Nervous Stomach Anxiety: yin/yang explanation
Why You get Nervous Stomach Anxiety and How to Handle It. Acupuncture has great ways to help.
Key Learning Points
Excess or Deficient! What a silly phrase! Yet Excess and Deficiency are two of the vital 8 Principles in Chinese medicine that help acupuncturists decide how to treat patients.
Classifying a condition as one of excess or deficiency hugely increases the likelihood of treating it successfully.
Another way describing the same principle, is ‘full’ or ‘empty’, or ‘fullness’ or ‘emptiness’.
By the way, if this is the first page on this site that you’ve alighted on, be warned! There are a lot of new concepts to get your head around. If you’re just starting, you could try something easier, like this one.

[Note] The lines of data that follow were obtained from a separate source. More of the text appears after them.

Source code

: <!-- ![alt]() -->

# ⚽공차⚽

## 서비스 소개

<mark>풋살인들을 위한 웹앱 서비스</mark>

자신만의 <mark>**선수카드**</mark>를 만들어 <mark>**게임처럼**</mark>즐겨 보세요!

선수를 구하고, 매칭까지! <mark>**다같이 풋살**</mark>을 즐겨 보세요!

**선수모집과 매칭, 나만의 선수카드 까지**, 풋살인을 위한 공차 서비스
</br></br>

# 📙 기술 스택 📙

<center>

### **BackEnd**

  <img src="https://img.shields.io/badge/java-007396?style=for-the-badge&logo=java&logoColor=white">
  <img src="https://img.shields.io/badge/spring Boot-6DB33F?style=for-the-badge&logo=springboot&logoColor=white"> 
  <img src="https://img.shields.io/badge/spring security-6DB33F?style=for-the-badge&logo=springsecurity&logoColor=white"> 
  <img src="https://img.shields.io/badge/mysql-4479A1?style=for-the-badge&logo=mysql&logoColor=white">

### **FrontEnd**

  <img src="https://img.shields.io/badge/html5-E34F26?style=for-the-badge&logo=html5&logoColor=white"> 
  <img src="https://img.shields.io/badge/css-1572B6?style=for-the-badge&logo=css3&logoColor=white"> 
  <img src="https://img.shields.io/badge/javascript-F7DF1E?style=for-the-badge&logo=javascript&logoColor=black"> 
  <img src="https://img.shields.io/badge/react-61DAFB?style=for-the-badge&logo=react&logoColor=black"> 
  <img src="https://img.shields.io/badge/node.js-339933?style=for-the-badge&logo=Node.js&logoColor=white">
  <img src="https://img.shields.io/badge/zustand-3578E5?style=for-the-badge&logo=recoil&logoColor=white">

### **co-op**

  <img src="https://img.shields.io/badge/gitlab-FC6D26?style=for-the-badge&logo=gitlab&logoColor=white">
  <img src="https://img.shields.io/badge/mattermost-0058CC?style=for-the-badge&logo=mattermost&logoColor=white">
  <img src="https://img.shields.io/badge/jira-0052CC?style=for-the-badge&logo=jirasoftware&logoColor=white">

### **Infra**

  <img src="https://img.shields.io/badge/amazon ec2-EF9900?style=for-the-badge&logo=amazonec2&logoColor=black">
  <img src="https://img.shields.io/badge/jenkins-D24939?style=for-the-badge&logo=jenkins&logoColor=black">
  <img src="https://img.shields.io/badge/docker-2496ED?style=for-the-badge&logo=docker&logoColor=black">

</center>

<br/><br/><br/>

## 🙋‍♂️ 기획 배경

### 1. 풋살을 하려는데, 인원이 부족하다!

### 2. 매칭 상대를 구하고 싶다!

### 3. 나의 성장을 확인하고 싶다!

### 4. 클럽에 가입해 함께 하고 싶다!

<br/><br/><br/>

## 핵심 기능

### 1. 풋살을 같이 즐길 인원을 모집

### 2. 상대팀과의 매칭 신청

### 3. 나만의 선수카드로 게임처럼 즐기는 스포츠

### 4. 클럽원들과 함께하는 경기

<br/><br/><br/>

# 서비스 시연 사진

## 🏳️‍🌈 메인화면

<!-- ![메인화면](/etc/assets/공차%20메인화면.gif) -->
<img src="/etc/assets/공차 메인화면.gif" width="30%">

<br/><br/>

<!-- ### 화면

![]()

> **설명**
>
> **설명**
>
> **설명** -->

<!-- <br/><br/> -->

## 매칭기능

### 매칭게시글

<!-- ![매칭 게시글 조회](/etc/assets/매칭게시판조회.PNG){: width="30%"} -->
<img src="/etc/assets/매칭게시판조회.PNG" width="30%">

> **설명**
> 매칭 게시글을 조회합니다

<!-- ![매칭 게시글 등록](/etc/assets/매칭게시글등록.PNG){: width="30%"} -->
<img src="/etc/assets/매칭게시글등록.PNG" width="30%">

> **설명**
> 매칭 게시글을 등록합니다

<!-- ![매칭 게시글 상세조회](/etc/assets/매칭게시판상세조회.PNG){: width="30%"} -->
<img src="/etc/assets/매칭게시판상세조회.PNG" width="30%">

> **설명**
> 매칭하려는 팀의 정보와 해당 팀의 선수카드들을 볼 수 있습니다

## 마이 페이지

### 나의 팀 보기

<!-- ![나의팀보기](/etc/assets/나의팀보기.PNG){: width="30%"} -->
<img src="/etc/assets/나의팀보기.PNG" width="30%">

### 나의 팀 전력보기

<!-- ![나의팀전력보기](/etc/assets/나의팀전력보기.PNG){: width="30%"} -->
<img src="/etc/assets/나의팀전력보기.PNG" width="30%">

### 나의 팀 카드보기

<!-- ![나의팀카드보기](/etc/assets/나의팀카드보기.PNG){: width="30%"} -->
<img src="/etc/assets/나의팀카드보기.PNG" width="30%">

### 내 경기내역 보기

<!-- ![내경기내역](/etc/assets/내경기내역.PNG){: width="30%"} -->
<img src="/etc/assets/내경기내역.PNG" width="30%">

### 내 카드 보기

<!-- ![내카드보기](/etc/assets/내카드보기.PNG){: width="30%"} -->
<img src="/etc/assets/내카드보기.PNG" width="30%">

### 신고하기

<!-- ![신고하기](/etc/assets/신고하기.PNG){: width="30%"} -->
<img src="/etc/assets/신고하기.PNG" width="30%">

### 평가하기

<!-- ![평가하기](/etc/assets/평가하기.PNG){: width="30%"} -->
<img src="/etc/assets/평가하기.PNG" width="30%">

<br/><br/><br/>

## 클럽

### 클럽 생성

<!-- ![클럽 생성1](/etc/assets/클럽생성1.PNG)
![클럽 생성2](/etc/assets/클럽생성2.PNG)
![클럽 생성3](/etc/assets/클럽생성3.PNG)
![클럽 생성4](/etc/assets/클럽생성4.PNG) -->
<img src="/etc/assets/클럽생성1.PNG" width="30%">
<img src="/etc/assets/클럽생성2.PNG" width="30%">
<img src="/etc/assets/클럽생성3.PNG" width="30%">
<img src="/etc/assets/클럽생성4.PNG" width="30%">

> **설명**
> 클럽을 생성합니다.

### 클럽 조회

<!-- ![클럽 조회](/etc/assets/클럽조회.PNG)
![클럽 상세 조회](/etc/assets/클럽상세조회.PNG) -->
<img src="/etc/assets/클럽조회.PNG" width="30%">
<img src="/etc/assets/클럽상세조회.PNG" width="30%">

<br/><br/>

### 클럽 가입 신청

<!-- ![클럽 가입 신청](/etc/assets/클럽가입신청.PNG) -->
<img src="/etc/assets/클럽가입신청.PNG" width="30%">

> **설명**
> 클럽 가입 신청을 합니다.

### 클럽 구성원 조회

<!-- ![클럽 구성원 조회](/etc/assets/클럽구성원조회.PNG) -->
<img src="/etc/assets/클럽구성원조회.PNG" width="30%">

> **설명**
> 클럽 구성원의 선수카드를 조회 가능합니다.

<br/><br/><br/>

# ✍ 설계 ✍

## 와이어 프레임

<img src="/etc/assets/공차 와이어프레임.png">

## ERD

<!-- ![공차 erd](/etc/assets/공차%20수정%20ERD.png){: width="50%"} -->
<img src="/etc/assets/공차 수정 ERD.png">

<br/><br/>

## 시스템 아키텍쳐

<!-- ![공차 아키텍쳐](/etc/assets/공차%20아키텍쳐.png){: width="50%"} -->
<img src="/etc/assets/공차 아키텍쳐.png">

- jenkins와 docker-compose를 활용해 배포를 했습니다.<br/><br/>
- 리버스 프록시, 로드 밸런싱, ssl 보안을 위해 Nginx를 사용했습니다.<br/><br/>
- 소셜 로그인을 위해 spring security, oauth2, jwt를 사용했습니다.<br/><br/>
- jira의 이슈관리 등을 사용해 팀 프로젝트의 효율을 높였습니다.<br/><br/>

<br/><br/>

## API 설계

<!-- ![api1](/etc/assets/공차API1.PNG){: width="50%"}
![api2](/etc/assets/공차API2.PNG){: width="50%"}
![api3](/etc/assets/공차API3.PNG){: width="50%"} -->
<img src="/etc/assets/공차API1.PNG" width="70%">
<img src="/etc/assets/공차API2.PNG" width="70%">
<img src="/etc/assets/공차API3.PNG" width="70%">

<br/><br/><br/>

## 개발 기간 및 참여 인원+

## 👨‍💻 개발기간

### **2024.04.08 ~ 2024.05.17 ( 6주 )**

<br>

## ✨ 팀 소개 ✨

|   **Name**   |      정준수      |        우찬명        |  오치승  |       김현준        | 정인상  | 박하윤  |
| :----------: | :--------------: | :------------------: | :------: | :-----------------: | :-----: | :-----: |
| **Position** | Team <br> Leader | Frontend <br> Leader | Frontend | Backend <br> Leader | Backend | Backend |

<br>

Just as, in life, you feel full of energy in the morning and tired by the evening, or you know someone who has more money than sense (excess) and someone else who is spendthrift and impoverished (deficiency), so we can classify disease conditions the same way.
For any health professional, whether a doctor, herbalist, homoeopath or acupuncturist, learning how to distinguish between a Full and an Empty condition or a mixed Full/Empty condition will be vital for the continuing health of the patient, the reputation of the therapist and his or her success.
It really is that important.
Suppose you have a cold! Your nose is blocked with phlegm, your throat hot and sore, you have a fever, a throbbing ‘don’t-touch-me!’ headache, and you feel tired.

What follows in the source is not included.